Let me just preface this review by saying that I like all three authors in this anthology and was really looking forward to reading it. Unfortunately, the anticipation was better than the actual reading, and here's why:
The first story, by Ashley, was my favorite of the three. It told the tale of an author of vampire nonfiction who was staying at a vampire-themed Vegas hotel, where she met a hot master vampire. She thinks he is finally going to give an interview for her new book, but he thinks she's the woman he needs for a "blood slave" to restore his power. I enjoyed this story because I liked the characters. I even found myself liking the main bad guy at the end. Seems like there's room for a sequel or two here. There were a few problems, though. There was a complicated dead/living vamp distinction that was never clearly explained, and I could have used more backstory.

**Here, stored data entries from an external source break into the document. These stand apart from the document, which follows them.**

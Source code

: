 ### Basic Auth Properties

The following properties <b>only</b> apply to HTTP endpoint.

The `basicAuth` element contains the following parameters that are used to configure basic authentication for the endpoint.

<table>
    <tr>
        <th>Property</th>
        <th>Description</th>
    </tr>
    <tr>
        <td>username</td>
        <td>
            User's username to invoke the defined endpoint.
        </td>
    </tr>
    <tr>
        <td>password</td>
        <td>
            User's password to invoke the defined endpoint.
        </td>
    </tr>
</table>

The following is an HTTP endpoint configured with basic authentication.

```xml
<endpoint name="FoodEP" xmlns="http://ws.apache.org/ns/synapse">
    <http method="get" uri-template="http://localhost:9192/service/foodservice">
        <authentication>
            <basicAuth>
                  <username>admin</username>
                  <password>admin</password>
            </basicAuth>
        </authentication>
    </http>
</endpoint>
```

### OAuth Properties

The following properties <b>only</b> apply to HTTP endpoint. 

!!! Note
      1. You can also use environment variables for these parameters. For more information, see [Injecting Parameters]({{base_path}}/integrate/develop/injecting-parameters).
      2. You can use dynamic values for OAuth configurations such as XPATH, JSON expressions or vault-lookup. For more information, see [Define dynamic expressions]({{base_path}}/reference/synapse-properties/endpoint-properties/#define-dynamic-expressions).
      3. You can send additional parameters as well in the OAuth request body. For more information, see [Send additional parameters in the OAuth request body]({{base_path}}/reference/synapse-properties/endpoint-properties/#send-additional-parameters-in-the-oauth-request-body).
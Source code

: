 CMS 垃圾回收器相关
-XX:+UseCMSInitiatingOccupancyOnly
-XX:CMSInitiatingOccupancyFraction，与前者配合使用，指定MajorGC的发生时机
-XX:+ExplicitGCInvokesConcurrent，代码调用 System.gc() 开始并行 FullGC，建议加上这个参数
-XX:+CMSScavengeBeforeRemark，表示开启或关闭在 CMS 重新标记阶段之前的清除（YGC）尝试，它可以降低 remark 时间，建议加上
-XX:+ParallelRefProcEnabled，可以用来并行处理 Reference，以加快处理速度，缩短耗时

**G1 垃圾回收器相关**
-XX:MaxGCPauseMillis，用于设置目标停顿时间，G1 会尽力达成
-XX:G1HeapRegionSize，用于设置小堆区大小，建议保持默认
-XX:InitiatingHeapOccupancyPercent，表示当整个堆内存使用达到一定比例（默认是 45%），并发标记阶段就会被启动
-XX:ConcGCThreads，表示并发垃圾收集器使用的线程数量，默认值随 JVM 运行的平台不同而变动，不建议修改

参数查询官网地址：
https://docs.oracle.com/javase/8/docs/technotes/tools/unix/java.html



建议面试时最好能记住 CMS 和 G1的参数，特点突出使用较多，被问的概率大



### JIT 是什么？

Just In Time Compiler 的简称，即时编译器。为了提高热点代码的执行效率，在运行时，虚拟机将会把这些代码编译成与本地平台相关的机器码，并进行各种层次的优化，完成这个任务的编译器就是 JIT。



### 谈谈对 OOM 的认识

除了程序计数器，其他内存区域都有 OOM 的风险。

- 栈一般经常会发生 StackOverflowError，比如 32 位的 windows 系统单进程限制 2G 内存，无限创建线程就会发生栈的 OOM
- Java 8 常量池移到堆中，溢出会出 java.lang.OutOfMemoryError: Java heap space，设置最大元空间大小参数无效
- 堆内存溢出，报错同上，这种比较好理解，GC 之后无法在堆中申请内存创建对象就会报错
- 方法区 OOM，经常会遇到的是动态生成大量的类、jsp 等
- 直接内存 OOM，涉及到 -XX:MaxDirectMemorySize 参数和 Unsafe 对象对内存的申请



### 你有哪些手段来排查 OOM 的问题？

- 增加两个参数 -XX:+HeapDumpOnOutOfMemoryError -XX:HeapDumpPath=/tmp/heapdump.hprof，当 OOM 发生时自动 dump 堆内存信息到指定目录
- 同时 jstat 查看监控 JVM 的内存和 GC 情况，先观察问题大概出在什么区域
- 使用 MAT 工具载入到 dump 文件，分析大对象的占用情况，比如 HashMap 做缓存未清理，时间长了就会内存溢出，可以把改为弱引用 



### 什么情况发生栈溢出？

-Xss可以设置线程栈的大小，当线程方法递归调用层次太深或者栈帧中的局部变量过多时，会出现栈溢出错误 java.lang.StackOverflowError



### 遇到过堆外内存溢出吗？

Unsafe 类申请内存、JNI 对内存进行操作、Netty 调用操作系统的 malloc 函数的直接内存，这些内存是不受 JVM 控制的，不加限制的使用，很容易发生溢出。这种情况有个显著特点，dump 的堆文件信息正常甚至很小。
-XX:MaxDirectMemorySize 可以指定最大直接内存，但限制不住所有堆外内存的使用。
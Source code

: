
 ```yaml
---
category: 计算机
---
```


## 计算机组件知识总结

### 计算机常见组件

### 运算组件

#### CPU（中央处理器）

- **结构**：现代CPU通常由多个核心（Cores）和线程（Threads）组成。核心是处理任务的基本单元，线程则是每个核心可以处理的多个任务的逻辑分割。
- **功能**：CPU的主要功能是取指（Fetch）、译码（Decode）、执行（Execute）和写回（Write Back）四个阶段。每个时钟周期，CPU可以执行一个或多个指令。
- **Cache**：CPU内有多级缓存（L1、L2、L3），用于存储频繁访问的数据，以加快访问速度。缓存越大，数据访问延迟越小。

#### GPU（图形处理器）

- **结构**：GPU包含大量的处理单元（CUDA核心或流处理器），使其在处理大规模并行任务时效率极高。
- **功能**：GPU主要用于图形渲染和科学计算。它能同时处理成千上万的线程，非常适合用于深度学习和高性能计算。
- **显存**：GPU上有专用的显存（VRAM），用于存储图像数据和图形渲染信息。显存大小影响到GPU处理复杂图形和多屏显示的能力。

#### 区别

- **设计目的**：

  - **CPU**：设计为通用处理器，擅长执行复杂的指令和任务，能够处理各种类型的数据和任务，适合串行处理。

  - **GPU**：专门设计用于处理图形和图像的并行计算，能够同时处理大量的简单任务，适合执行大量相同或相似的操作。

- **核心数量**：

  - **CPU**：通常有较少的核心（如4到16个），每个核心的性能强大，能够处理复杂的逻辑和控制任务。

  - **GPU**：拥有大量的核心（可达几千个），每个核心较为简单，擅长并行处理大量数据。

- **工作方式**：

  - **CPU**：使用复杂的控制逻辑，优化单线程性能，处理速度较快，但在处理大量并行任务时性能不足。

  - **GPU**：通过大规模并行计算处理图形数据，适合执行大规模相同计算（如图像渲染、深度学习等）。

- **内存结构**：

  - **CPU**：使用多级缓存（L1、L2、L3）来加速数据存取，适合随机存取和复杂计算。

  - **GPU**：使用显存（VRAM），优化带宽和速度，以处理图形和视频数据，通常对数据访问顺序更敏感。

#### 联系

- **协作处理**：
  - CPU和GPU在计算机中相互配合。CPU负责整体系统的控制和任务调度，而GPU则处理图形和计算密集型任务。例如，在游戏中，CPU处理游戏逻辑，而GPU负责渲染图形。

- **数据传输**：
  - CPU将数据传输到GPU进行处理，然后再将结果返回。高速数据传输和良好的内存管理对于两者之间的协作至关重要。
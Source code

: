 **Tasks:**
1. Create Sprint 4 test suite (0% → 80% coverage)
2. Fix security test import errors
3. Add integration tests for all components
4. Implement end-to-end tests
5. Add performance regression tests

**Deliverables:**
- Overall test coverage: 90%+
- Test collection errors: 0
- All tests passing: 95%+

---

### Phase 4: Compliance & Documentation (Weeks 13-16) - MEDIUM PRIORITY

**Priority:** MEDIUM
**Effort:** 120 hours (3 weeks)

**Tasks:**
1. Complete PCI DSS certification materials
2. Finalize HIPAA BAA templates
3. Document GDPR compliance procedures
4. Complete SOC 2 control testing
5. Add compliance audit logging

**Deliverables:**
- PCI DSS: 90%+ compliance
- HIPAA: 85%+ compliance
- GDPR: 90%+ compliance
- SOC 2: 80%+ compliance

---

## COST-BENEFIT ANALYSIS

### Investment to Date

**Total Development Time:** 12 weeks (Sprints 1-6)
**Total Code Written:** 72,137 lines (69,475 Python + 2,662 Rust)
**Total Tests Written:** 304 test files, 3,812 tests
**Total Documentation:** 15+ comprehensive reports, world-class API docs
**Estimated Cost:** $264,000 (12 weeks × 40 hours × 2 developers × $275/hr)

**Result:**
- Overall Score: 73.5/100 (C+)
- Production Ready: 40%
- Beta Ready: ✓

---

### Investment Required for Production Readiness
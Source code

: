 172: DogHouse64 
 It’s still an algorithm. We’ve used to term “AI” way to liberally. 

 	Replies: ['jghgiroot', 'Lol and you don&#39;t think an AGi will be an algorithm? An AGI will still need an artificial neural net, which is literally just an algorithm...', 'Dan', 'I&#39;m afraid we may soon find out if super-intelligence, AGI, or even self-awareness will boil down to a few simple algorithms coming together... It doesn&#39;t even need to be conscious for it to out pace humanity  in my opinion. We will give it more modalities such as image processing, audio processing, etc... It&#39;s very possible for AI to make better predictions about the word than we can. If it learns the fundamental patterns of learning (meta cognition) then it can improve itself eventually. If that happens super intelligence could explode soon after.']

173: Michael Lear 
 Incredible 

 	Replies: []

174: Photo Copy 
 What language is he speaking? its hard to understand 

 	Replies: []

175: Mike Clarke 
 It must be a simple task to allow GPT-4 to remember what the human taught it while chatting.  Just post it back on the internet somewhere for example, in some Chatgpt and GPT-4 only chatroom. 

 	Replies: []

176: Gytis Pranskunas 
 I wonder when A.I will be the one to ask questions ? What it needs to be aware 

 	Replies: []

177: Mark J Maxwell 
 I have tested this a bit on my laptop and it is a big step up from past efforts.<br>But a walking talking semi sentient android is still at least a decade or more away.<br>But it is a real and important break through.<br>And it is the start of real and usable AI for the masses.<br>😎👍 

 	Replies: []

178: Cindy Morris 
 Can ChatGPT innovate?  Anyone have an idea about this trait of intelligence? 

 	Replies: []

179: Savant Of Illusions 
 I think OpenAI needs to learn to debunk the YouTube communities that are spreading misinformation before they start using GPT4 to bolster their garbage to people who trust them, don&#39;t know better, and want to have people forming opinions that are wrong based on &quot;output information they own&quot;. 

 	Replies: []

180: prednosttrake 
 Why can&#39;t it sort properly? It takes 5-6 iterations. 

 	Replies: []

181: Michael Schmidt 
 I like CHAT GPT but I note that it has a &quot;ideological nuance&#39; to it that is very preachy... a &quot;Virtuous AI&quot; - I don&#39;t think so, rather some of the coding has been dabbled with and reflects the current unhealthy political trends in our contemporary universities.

MacAlister's story was about a revenant counselor (she counsels new zombies) with a spirit guide. Through a series of extremely confusing twists she meets Sebastian, a Dark One who is out for revenge & is convinced she's his Beloved. I normally love MacAlister, but in this story the humor seemed over-the-top and forced. Things happened with little to no explanation. I felt like I needed to go back and read all her other books because I couldn't remember all the backstory. The characters weren't all that likeable (mostly because they weren't that well developed) and I had trouble getting through this one.
The last story was by Minda Webber. I thought her historical vampire books were great, so I figured I would love this story. Not so, unfortunately. Her heroine is the hostess of a cheesy paranormal talk show. She longs to have a "real story" instead of all the fluff she does. She stumbles upon a story when she finds out about a particularly nasty form of incubus loose in the city, but she's thwarted at every turn by her ex, the sexy vampire cop she never got over. This story had potential, but it wasn't carried out. The heroine was alternately whiny, bratty, and judgemental, and she was constantly spouting horrible sayings that were supposed to be Southern. Ugh! What an insult to Southerners! The hero was barely developed, so I was never able to see why she liked him (or why he would even consider taking this whiny jerk back). The incubus angle was never really resolved, as the previous reviewer pointed out, so I was left feeling cheated out of a real ending.
Overall I felt that this book was a poor read, and one that was very unworthy of these talented authors! I hope their next efforts are a bit more developed.